Heath Thomann created OPENJPA-2646:
--------------------------------------
Summary: Sporadic NullPointerException occurs under heavy load
when QuerySQLCache is enabled.
Key: OPENJPA-2646
URL: https://issues.apache.org/jira/browse/OPENJPA-2646
Project: OpenJPA
Issue Type: Bug
Components: query
Affects Versions: 2.4.1, 2.2.3
Reporter: Heath Thomann
Assignee: Heath Thomann
Hello! This is a follow up/continuation of JIRA OPENJPA-2609. I will assume
the reader slogged through that one as some of the info in that JIRA is very
relevant here. The fix for that JIRA was necessary to plug a hole in
PreparedQuery (PQ) cache.

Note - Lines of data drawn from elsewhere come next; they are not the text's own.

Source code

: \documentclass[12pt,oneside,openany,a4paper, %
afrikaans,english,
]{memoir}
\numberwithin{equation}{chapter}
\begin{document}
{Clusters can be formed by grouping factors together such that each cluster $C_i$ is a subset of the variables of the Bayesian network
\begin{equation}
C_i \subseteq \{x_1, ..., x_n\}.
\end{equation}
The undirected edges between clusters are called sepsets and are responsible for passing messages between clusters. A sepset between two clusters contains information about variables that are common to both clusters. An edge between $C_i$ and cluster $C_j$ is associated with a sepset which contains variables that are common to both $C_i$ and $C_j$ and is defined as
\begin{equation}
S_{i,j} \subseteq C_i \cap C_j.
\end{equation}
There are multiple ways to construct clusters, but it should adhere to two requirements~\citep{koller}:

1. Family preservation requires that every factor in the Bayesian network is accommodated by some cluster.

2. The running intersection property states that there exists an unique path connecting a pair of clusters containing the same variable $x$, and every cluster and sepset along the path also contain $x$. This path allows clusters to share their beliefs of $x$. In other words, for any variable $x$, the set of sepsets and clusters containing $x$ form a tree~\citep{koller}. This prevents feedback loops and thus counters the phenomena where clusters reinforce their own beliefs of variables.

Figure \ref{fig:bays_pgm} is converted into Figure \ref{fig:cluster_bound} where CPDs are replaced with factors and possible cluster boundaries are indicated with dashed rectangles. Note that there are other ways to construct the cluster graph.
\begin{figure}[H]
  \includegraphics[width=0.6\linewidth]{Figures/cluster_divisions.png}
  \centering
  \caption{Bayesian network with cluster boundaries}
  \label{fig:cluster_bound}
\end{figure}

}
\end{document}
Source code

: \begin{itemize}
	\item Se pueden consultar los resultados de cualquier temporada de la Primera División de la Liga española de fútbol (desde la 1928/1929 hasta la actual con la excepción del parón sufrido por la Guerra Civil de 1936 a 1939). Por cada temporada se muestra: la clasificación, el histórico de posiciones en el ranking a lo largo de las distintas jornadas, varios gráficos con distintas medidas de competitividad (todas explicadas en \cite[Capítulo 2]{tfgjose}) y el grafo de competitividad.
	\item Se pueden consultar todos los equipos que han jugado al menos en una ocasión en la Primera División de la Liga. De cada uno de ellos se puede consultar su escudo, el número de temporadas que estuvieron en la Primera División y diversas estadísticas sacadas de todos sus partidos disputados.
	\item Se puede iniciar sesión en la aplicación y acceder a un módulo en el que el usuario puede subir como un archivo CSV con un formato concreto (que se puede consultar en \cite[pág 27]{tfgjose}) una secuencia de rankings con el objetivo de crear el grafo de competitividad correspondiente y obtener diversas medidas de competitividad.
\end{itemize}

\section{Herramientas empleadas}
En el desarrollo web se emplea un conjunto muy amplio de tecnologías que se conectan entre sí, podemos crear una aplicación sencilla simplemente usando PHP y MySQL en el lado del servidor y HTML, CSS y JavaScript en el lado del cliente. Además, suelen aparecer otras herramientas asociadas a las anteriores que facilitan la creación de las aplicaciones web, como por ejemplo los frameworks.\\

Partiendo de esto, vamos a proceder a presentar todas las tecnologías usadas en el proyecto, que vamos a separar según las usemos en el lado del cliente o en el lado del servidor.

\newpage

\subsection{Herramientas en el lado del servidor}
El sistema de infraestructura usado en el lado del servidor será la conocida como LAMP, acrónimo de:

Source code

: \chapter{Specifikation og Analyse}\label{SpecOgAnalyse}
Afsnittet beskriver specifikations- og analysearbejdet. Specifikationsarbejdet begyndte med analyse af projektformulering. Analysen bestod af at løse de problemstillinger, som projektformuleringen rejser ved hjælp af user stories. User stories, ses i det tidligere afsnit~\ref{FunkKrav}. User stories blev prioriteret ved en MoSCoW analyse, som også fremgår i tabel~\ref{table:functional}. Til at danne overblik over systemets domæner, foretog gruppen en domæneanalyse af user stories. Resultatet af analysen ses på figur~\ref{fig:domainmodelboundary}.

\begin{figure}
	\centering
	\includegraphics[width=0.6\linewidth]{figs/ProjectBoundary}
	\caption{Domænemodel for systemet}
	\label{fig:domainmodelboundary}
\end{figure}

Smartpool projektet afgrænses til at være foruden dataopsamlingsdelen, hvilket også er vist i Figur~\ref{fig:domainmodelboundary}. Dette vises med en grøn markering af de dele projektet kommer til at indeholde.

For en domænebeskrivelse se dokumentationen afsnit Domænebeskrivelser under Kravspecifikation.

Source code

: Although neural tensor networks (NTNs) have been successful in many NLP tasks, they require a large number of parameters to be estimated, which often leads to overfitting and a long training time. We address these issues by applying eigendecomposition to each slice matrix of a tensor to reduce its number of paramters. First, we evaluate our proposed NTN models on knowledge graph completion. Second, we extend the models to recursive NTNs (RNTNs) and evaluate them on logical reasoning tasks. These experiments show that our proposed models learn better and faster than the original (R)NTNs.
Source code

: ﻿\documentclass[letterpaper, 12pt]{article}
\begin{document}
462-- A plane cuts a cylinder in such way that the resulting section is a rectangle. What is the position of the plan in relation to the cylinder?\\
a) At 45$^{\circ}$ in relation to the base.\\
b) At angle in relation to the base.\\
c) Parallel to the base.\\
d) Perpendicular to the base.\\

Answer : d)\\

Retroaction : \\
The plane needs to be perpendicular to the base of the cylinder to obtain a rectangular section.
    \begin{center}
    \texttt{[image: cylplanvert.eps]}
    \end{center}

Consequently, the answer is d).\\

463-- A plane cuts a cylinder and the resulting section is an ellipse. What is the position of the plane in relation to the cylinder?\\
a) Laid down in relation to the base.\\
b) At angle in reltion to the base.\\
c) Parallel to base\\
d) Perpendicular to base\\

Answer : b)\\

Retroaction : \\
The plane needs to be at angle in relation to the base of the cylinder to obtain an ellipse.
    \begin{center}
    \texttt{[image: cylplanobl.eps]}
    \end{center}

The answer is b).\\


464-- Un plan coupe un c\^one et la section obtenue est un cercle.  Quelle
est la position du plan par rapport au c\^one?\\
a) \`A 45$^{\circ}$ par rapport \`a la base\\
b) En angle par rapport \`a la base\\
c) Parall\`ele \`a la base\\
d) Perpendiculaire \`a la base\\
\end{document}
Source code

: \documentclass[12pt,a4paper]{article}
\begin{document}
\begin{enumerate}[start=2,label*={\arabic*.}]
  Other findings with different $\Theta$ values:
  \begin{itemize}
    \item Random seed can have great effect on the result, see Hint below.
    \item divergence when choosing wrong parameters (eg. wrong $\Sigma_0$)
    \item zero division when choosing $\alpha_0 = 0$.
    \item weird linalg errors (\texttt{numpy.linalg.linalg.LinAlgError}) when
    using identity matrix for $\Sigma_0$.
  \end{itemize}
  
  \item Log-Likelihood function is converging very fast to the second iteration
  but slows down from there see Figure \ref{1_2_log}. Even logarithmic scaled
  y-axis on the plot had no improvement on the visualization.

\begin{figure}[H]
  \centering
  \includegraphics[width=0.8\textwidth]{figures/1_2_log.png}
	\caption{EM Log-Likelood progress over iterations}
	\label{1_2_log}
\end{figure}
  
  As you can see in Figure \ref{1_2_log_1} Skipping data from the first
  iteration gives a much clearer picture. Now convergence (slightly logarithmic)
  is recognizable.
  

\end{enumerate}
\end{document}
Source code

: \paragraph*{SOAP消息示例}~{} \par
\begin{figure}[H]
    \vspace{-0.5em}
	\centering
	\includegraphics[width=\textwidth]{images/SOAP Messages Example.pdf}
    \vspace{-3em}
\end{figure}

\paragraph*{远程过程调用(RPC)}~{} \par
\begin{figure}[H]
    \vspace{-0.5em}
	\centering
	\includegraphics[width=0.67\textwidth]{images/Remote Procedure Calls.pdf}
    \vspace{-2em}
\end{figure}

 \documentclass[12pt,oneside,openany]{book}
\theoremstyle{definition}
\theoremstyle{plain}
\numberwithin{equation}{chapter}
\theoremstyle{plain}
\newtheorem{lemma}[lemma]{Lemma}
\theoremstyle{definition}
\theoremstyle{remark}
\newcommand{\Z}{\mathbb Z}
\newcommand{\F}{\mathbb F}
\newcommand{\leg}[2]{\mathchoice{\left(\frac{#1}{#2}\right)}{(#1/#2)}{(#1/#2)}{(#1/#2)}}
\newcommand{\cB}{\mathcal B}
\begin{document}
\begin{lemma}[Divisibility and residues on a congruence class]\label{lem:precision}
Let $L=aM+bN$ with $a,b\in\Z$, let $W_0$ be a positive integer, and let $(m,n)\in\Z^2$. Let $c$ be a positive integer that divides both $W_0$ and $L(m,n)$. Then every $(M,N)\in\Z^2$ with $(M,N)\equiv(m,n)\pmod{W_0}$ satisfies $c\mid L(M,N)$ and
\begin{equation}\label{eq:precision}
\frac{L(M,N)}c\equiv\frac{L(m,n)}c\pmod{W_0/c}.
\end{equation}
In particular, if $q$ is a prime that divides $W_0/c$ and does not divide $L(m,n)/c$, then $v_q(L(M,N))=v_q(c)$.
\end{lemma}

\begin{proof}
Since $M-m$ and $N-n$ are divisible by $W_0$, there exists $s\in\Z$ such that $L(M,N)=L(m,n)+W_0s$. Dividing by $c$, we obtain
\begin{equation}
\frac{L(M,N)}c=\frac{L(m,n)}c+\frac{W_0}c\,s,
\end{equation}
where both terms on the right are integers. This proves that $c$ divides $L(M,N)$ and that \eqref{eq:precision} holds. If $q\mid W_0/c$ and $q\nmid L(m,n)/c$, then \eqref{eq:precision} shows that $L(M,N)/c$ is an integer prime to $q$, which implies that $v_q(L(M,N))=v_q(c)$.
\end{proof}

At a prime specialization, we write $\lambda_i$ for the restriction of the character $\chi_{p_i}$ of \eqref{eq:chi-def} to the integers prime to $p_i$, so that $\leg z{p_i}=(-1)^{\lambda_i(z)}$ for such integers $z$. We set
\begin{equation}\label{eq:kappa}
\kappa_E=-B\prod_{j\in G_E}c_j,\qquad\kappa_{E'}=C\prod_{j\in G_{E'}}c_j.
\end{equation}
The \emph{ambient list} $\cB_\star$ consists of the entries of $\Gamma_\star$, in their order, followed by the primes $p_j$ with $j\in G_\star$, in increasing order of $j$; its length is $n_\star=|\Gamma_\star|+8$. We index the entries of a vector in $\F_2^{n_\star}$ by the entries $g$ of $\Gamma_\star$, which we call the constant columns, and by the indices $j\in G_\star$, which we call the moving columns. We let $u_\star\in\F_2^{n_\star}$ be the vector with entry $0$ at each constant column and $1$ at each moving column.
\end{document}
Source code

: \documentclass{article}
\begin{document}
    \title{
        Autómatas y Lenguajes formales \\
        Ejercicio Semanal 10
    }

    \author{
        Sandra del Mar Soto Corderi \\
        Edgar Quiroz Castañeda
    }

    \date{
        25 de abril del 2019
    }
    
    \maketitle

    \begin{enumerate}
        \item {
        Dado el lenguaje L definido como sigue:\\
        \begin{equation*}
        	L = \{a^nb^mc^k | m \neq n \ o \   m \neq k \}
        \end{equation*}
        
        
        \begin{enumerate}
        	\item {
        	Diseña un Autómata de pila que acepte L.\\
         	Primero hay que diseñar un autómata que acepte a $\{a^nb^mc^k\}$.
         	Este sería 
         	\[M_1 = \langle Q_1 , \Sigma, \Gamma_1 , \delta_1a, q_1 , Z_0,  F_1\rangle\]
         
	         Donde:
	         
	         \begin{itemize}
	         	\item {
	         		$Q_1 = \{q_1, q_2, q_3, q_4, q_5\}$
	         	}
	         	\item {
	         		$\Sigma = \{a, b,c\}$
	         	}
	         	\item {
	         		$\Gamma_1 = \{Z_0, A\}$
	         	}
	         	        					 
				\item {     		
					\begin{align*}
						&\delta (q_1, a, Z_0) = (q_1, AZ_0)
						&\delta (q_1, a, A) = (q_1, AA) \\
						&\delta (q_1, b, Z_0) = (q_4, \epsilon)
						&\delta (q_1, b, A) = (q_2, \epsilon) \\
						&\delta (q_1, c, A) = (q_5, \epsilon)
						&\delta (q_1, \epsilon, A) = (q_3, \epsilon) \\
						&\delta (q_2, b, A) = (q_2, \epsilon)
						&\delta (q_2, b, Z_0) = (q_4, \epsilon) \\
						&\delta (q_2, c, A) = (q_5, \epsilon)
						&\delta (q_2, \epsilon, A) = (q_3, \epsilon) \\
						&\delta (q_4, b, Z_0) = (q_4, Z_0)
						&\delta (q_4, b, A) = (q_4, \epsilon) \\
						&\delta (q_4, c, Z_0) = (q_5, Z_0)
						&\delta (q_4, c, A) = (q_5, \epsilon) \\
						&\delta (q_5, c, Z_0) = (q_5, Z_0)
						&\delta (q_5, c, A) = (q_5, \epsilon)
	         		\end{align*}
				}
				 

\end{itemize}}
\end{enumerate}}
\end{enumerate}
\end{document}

The fix did reduce my customer's occurrence of the
exception by around 90%. However, they still saw the reported exception and in
addition they see following exception:
Caused by: java.lang.NullPointerException
at org.apache.openjpa.persistence.QueryImpl.preExecute(QueryImpl.java:557)
at org.apache.openjpa.persistence.QueryImpl.execute(QueryImpl.java:285)
at org.apache.openjpa.persistence.QueryImpl.getResultList(QueryImpl.java:302)
at com.ibm.ws.persistence.QueryImpl.getResultList(QueryImpl.java:118)
.....
As I mentioned in OJ2609, I was not able to exactly recreate the issue. I
described some of the strategic break points I had to use, and the assumptions
I had to make. Alas, I was able to recreate this issue with a multi threaded
test, and specific query string (among other things)! This JIRA will take the
reader on another journey through the laborious process I went through to
recreate the issue, and finally track down the very, I mean very, narrow window
where the CCEx or NPE can occur. So, settle in and lets start our fun
adventure!
First, let me give an overview of the issue and look at the code to illustrate
how the exceptions can occur. After that I'll dive into the recreate.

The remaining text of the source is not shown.